( ゚Д゚)<COOL JAPAN

「まだ時差ぼけが直っていないのか、早く目が覚めて夜明けの町に出た。起きぬけの町を観察する。西洋人が一人で、しかもこんな早朝に表を歩いているというのは異様なはずなのに、通行人は実に慎み深く、ぼくの存在に気づいていないふりをする。飲食店の前では、昨日の客が使った箸が束ねられて、バケツの中で燃えている。こうやって汚れ物を片づけるのだ。ごみ収集のトラックが通るのを見て、アレクサンドル叔父さんのことを思い出した。清掃人の身なりを見たら、どんなに喜んだだろう。

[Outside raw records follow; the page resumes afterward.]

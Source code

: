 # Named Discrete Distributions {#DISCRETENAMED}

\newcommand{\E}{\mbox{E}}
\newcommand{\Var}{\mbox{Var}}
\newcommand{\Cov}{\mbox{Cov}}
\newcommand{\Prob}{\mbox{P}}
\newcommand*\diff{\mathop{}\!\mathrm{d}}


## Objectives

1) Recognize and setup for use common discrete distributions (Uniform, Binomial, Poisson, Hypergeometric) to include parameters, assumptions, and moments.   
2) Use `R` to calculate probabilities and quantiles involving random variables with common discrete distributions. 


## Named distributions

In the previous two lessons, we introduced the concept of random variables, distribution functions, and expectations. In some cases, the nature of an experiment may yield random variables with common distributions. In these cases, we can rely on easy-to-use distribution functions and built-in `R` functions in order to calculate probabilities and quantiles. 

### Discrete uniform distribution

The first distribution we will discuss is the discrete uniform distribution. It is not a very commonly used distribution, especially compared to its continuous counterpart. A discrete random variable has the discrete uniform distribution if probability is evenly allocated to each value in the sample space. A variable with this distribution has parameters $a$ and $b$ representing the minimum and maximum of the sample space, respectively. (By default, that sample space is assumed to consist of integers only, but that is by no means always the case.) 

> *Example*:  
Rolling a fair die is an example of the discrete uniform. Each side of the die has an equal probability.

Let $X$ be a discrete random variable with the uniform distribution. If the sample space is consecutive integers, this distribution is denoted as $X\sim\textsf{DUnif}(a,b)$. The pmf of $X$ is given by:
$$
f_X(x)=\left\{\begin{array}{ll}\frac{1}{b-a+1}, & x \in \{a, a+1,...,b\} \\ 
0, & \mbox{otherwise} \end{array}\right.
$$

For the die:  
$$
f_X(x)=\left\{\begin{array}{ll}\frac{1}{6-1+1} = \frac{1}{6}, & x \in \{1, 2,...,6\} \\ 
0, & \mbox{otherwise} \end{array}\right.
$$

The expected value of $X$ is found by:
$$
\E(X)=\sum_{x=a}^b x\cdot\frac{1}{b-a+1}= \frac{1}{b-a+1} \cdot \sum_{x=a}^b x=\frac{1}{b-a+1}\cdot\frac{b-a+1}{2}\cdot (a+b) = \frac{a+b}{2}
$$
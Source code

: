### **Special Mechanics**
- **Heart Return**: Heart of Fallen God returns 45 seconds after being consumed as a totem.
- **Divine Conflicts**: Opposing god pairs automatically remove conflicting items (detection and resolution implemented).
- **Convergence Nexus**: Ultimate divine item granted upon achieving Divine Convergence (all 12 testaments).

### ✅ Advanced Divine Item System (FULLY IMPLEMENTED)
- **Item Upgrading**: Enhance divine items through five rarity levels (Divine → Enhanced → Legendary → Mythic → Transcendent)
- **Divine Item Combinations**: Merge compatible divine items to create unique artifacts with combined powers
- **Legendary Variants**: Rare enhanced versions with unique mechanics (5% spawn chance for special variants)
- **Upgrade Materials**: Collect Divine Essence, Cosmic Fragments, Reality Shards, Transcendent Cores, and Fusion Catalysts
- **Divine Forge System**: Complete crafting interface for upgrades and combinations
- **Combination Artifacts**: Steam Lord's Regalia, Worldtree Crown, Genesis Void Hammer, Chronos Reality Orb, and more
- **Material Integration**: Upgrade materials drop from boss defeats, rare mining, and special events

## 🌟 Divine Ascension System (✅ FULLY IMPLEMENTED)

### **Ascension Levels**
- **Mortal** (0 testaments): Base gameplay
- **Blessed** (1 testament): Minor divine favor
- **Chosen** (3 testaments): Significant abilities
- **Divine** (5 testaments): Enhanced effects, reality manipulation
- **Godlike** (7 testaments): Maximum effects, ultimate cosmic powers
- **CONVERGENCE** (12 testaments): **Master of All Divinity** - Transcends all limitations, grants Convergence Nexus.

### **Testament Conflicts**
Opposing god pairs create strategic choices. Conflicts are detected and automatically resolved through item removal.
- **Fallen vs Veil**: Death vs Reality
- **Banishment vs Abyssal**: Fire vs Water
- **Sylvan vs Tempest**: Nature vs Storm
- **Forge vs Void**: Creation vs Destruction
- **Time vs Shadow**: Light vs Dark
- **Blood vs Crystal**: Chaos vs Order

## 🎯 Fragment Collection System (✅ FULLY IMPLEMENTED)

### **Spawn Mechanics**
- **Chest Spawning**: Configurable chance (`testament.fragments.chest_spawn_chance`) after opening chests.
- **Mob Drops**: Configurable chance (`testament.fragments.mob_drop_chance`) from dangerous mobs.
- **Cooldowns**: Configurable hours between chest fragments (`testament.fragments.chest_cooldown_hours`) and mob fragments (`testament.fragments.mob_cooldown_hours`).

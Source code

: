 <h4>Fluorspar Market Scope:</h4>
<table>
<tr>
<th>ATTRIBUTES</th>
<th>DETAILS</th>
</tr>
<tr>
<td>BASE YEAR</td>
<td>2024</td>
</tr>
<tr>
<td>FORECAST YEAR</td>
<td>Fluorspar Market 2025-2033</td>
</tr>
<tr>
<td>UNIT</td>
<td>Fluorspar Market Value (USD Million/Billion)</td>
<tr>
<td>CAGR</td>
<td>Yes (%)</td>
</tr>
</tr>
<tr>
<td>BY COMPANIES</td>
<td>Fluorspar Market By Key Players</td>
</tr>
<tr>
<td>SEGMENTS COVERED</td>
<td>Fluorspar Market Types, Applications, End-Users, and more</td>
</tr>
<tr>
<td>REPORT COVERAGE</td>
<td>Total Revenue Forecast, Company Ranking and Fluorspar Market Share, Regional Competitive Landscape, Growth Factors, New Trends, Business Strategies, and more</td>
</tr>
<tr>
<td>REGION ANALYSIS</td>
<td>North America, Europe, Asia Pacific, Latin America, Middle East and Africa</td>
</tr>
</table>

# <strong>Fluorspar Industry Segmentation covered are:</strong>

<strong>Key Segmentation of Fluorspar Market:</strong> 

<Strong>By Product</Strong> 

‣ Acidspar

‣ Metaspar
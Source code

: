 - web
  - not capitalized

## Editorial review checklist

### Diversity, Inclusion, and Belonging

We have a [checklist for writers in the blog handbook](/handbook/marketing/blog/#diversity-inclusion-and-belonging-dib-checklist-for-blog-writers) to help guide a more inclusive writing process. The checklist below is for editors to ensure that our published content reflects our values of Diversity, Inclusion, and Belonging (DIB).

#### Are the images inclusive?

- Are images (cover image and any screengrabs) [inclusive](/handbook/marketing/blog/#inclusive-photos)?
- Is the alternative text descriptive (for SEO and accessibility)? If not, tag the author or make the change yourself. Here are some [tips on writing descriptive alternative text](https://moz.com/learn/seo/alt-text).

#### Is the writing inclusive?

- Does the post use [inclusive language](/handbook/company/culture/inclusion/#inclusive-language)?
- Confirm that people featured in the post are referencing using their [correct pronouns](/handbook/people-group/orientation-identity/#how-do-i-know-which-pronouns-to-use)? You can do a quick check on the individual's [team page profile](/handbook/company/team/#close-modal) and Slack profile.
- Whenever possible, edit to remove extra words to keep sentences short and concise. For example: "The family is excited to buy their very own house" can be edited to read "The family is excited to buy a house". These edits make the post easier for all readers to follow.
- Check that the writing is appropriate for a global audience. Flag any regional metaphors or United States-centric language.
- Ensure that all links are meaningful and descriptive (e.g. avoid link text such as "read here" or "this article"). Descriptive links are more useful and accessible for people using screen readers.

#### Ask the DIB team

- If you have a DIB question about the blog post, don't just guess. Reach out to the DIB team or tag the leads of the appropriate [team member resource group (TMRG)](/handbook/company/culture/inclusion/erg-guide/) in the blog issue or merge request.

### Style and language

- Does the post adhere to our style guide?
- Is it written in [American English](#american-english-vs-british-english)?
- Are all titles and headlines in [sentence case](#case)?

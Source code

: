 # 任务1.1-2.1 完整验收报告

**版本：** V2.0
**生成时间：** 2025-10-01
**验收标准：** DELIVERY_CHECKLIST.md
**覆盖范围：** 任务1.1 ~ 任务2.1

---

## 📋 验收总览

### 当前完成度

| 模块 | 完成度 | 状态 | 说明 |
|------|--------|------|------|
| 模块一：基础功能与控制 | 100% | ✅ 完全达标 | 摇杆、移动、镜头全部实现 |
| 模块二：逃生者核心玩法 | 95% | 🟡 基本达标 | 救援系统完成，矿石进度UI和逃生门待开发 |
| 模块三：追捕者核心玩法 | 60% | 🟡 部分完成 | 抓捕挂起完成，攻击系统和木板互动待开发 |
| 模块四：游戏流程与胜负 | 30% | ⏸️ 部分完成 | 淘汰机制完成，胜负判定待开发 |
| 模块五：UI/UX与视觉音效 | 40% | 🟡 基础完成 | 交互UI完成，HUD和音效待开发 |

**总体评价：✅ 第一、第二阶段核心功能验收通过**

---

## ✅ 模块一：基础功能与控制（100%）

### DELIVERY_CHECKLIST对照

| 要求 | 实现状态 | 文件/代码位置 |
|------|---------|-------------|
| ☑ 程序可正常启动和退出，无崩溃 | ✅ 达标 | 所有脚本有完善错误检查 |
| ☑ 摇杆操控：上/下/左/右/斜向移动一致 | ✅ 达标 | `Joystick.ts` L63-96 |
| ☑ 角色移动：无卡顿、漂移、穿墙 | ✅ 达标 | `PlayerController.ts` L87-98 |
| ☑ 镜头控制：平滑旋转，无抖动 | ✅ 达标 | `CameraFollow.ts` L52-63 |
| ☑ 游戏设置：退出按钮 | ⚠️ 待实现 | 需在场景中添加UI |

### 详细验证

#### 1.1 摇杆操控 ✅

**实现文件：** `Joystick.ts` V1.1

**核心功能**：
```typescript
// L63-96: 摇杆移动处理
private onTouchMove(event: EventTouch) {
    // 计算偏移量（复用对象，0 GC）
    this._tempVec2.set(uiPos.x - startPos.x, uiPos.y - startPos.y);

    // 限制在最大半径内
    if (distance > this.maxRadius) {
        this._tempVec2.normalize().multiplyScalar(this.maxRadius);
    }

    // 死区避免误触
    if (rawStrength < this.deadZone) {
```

だぶだぶで幅広のズボンが、黒くて柔らかいりっぱなゴム長の中に押しこまれている。長靴は膝まであって、足先は親指のところで割れている──足のミトンといったところだ──。手には厚手の白い手袋をはめ、鼻と口は、耳にかけてゴムで止められた、四角いモスリンの布の下に隠れている。彼らを見ていると、体の構造がふつうでない──たとえば黒くて割れた足を持っている──ために、賤しい仕事をさせられている、特殊な人種なのではないかという気がしてくる。同じくらい賤しいのが、この街に見られる唯一の鳥、あちこちをわがもの顔に飛びまわっているように見えるカラスだ。ぼくの耳がおかしいのだろうか? 日本のカラスの鳴き声は、西洋にいる同種の鳥の啼き声に比べて、ひどく単純な気がする。どんなに耳を澄ましても「アー! アー! アー!」としか聞こえない。陽気な笑い声のように発せられるが、何ごとかを不機嫌に確認しているような音色だ。もう一度──一度でいいから──アイスランドでどうもぼくだけに聞こえたらしい、不思議な夜の鳥の、あの嘆くような銀の鈴の音に心地よく揺られてみたい。ところどころ家の屋根の上に、金色のかざぐるまを戴いた棒が立っている。その横で色とりどりの大きな布の鯉が泳ぎながら、柳の枝を輪にして作られた大きな口を開けている。これは五月五日の男の子の祭りを祝っているのだ。鯉の数は、その家にいる男の子供の数に対応している。これも札つきの叔父さんが見たら喜んだことだろう……。浮き彫り模様の紙で作った巨大な円形の花飾りが、列をなして並んでいる。陽気なことだ。と思ったら、残念ながら、それは野蛮人の思いちがいだった。弔いの行列だったのだ。円形の花飾りは、フランスの葬式の花輪にあたる。」